Premier Li Keqiang said on Wednesday that China has been unjustifiably blamed for triggering global volatility and the country's economy is on track with systemic risks at bay.
The Chinese economy is growing at a proper rate, government debt risks are controllable and the yuan will not experience a prolonged depreciation, the premier said as he met with business leaders at the annual meeting of the New Champions, also known as the Summer Davos Forum, in northeast China's port city of Dalian.
CHINA NOT TO BLAME
China has been wrongly criticized for causing currency wars as the recent RMB depreciation was blamed for setting off chain reactions in the global market, Li said. "It's like you are shot by a bullet even though you have assumed a prostrate position," Li said, using a faddish Chinese quip.
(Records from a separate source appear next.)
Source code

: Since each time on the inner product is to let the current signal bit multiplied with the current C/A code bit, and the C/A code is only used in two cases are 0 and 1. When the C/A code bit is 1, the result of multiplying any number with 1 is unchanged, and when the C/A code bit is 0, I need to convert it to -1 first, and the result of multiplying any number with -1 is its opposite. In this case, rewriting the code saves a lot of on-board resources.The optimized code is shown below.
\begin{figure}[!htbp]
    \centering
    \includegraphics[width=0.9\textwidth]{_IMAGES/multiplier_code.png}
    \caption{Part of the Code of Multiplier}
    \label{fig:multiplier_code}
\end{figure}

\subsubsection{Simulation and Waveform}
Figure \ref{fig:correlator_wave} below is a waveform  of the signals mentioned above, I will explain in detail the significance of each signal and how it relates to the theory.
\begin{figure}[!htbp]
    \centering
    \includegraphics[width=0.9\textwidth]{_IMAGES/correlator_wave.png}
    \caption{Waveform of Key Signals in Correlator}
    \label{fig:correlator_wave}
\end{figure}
China has no intention of boosting exports through the depreciation of yuan and is unwilling to see a currency war, as it will just work against China, Li said. Using a weaker yuan to boost exports is also not in line with China's ongoing structural readjustment, the premier said.
"There is no basis for continued depreciation of the Chinese yuan, given China's ample foreign exchange reserve and its economy is growing within a proper range."
SYSTEMIC RISKS AT BAY
China has fended off potential systemic financial risks during the recent market gyrations with timely interventions. Authorities have prevented the spread of financial risks and stabilized the stock market during unusual fluctuations in June and July, Li said.
The measures are normal practice in global markets and do not mean the government is trying to replace or weaken the role of the market, Li said. China vowed to let the market play a decisive role in resource allocation in a key policy meeting in late 2013.
China will continue to develop a multi-layered capital market and make it open, transparent and stable based on market forces and the rule of law. Weighed down by volatile global markets, Chinese shares have gone through major fluctuations in the past two months with the benchmark Shanghai Composite Index falling by around 40 percent from its peak in June.
"The recent volatility appeared to be a follow-up to the global financial crisis that broke out in 2008," Li said. "China is not the source of it, but instead remains one of major drivers of global growth." Li downplayed concerns over government debt as it is at a relatively low level. Central government debt is only about 20 percent of China's GDP, while 70 percent of local government debt has been used in investment with expected returns, the premier said.
LEVEL PLAYING FIELD
China is striving for a level playing field for both Chinese and foreign firms as the economy is seeking innovation from all sources, for more sustainable growth. The government has halved the number of industries that are off limits to foreign investors, and has cut red tape for foreign companies, the premier said.
Foreign direct investment in China remained robust at 7.7 percent during the first half this year amid a sluggish global economy, Li said. China is negotiating with the United States and the European Union over bilateral investment treaties based on the "negative list" approach of clearly-stated banned practices, Li said.